===== RECORDED INFORMATION =====
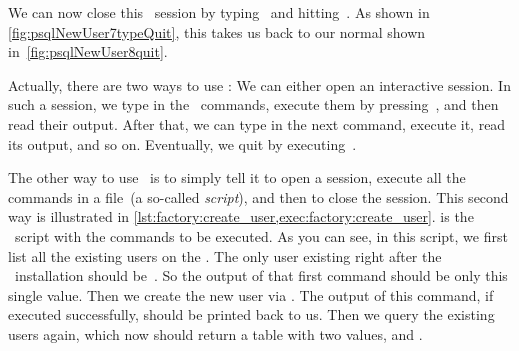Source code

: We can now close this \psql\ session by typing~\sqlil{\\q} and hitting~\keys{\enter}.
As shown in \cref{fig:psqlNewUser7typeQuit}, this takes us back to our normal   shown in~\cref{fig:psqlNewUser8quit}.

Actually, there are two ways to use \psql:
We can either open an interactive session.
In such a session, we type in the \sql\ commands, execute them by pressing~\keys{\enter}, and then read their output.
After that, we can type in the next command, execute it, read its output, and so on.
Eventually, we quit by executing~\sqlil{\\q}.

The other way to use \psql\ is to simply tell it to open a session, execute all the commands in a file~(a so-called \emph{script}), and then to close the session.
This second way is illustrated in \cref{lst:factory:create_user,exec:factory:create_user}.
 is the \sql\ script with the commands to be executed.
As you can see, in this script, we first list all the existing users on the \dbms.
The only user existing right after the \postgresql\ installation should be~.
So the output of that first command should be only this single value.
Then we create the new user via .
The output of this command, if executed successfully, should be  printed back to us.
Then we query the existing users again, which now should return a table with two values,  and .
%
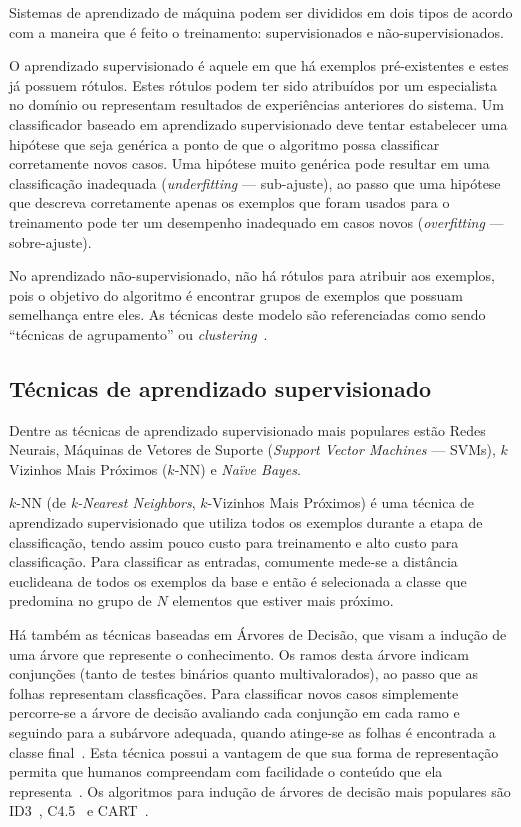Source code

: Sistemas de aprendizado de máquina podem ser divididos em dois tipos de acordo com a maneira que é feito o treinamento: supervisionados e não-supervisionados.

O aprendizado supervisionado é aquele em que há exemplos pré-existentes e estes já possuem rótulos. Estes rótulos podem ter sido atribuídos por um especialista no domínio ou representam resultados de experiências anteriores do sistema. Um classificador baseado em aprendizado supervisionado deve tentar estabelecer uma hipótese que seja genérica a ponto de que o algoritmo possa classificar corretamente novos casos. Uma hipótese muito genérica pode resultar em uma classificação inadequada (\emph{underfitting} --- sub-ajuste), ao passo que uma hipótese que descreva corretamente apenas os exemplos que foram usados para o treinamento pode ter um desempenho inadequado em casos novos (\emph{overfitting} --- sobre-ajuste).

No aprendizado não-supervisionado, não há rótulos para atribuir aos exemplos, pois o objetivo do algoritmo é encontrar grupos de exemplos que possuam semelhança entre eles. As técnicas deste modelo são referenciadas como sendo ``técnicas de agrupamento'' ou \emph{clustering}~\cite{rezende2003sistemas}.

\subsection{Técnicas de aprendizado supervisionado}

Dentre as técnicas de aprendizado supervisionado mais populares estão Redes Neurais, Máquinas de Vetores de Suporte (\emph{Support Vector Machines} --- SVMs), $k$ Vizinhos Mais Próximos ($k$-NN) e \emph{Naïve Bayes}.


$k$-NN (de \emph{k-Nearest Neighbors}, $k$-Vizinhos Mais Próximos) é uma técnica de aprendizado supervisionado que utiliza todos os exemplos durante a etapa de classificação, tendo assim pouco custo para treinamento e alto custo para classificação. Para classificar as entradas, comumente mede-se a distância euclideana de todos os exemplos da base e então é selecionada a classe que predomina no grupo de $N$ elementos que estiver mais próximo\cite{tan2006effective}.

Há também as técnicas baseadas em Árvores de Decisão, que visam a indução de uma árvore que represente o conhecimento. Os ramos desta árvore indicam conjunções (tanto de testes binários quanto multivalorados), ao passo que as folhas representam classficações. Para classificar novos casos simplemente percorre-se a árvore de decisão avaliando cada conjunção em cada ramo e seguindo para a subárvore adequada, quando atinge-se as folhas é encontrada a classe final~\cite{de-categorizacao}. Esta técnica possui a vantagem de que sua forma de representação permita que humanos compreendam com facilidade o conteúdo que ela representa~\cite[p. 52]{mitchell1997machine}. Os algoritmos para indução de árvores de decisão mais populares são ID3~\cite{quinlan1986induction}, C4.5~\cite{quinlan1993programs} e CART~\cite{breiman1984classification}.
=====
◆ WORK REQUEST: Omit the pictures, then give every record back exactly as it stands.

◆ FINAL ANSWER:
Source code

: We can now close this \psql\ session by typing~\sqlil{\\q} and hitting~\keys{\enter}.
As shown in \cref{fig:psqlNewUser7typeQuit}, this takes us back to our normal   shown in~\cref{fig:psqlNewUser8quit}.

Actually, there are two ways to use \psql:
We can either open an interactive session.
In such a session, we type in the \sql\ commands, execute them by pressing~\keys{\enter}, and then read their output.
After that, we can type in the next command, execute it, read its output, and so on.
Eventually, we quit by executing~\sqlil{\\q}.

The other way to use \psql\ is to simply tell it to open a session, execute all the commands in a file~(a so-called \emph{script}), and then to close the session.
This second way is illustrated in \cref{lst:factory:create_user,exec:factory:create_user}.
 is the \sql\ script with the commands to be executed.
As you can see, in this script, we first list all the existing users on the \dbms.
The only user existing right after the \postgresql\ installation should be~.
So the output of that first command should be only this single value.
Then we create the new user via .
The output of this command, if executed successfully, should be  printed back to us.
Then we query the existing users again, which now should return a table with two values,  and .
%
Source code

: Sistemas de aprendizado de máquina podem ser divididos em dois tipos de acordo com a maneira que é feito o treinamento: supervisionados e não-supervisionados.

O aprendizado supervisionado é aquele em que há exemplos pré-existentes e estes já possuem rótulos. Estes rótulos podem ter sido atribuídos por um especialista no domínio ou representam resultados de experiências anteriores do sistema. Um classificador baseado em aprendizado supervisionado deve tentar estabelecer uma hipótese que seja genérica a ponto de que o algoritmo possa classificar corretamente novos casos. Uma hipótese muito genérica pode resultar em uma classificação inadequada (\emph{underfitting} --- sub-ajuste), ao passo que uma hipótese que descreva corretamente apenas os exemplos que foram usados para o treinamento pode ter um desempenho inadequado em casos novos (\emph{overfitting} --- sobre-ajuste).

No aprendizado não-supervisionado, não há rótulos para atribuir aos exemplos, pois o objetivo do algoritmo é encontrar grupos de exemplos que possuam semelhança entre eles. As técnicas deste modelo são referenciadas como sendo ``técnicas de agrupamento'' ou \emph{clustering}~\cite{rezende2003sistemas}.

\subsection{Técnicas de aprendizado supervisionado}

Dentre as técnicas de aprendizado supervisionado mais populares estão Redes Neurais, Máquinas de Vetores de Suporte (\emph{Support Vector Machines} --- SVMs), $k$ Vizinhos Mais Próximos ($k$-NN) e \emph{Naïve Bayes}.


$k$-NN (de \emph{k-Nearest Neighbors}, $k$-Vizinhos Mais Próximos) é uma técnica de aprendizado supervisionado que utiliza todos os exemplos durante a etapa de classificação, tendo assim pouco custo para treinamento e alto custo para classificação. Para classificar as entradas, comumente mede-se a distância euclideana de todos os exemplos da base e então é selecionada a classe que predomina no grupo de $N$ elementos que estiver mais próximo\cite{tan2006effective}.

Há também as técnicas baseadas em Árvores de Decisão, que visam a indução de uma árvore que represente o conhecimento. Os ramos desta árvore indicam conjunções (tanto de testes binários quanto multivalorados), ao passo que as folhas representam classficações. Para classificar novos casos simplemente percorre-se a árvore de decisão avaliando cada conjunção em cada ramo e seguindo para a subárvore adequada, quando atinge-se as folhas é encontrada a classe final~\cite{de-categorizacao}. Esta técnica possui a vantagem de que sua forma de representação permita que humanos compreendam com facilidade o conteúdo que ela representa~\cite[p. 52]{mitchell1997machine}. Os algoritmos para indução de árvores de decisão mais populares são ID3~\cite{quinlan1986induction}, C4.5~\cite{quinlan1993programs} e CART~\cite{breiman1984classification}.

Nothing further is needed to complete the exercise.